What you are asked to do. Report each line of the data that has "methods" somewhere in it.

━━━ Information provided

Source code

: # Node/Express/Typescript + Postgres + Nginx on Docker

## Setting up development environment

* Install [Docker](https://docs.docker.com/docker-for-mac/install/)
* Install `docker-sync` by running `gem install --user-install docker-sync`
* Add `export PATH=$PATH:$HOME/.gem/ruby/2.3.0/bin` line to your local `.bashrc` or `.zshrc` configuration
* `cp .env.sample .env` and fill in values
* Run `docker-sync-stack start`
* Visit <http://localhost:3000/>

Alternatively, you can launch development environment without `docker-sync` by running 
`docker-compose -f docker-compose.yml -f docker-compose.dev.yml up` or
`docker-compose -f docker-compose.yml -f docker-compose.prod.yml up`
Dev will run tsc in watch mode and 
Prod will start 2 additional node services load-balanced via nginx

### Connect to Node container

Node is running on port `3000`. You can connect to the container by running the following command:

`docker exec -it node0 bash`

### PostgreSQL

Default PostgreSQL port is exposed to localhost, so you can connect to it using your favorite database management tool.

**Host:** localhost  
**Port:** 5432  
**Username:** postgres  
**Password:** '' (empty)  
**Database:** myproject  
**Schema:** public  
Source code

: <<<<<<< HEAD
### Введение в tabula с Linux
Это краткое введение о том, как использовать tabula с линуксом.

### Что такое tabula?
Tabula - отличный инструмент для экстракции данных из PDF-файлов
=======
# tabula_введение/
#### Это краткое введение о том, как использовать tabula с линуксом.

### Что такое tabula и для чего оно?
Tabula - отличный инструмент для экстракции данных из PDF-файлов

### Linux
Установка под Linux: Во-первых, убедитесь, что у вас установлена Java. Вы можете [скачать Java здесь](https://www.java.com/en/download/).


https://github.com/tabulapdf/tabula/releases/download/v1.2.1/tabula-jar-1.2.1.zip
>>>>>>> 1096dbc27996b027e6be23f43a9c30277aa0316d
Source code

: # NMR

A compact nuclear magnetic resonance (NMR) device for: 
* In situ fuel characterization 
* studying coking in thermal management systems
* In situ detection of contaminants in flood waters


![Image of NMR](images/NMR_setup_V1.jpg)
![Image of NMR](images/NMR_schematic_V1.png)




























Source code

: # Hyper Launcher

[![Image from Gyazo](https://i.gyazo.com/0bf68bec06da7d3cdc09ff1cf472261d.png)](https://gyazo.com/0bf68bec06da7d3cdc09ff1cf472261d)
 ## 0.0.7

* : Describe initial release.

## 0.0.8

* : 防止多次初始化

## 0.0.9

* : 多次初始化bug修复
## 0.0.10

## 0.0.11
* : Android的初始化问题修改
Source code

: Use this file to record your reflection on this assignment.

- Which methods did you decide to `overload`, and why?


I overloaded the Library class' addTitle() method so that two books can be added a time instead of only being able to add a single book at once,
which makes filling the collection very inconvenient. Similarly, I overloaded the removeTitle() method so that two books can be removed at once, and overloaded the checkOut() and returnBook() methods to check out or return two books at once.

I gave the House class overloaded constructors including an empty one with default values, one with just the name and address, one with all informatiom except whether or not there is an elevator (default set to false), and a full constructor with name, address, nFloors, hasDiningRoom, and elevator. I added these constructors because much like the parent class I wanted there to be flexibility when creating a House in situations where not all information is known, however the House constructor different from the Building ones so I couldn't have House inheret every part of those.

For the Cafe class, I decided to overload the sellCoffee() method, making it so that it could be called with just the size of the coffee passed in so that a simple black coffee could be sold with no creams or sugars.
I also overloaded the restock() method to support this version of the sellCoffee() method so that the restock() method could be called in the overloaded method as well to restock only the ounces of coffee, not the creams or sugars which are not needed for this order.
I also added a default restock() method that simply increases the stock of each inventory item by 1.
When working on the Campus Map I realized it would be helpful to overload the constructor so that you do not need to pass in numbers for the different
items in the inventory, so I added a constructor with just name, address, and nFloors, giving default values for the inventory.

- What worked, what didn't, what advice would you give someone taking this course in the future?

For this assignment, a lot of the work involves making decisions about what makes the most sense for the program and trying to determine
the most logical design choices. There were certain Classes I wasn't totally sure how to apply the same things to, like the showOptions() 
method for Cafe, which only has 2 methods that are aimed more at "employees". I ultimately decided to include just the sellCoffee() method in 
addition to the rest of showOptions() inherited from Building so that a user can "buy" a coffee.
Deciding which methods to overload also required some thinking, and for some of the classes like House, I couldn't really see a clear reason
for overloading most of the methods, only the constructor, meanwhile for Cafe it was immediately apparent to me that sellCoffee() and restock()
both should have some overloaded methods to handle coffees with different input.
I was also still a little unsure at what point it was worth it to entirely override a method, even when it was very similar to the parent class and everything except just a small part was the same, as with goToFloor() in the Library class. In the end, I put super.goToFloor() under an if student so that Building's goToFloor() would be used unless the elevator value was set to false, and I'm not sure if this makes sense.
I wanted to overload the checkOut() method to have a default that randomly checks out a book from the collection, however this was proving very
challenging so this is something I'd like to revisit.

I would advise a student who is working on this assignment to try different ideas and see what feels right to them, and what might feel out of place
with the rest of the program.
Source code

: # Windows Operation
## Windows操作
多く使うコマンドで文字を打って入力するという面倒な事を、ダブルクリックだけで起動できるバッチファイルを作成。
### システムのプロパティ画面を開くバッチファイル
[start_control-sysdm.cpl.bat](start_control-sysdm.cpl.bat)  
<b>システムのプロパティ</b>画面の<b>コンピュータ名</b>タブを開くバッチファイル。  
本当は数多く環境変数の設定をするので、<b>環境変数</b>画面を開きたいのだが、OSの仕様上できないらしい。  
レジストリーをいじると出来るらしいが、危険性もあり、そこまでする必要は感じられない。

━━━━━━

Solution.
- Which methods did you decide to `overload`, and why?
which makes filling the collection very inconvenient. Similarly, I overloaded the removeTitle() method so that two books can be removed at once, and overloaded the checkOut() and returnBook() methods to check out or return two books at once.
method for Cafe, which only has 2 methods that are aimed more at "employees". I ultimately decided to include just the sellCoffee() method in 
Deciding which methods to overload also required some thinking, and for some of the classes like House, I couldn't really see a clear reason
for overloading most of the methods, only the constructor, meanwhile for Cafe it was immediately apparent to me that sellCoffee() and restock()
both should have some overloaded methods to handle coffees with different input.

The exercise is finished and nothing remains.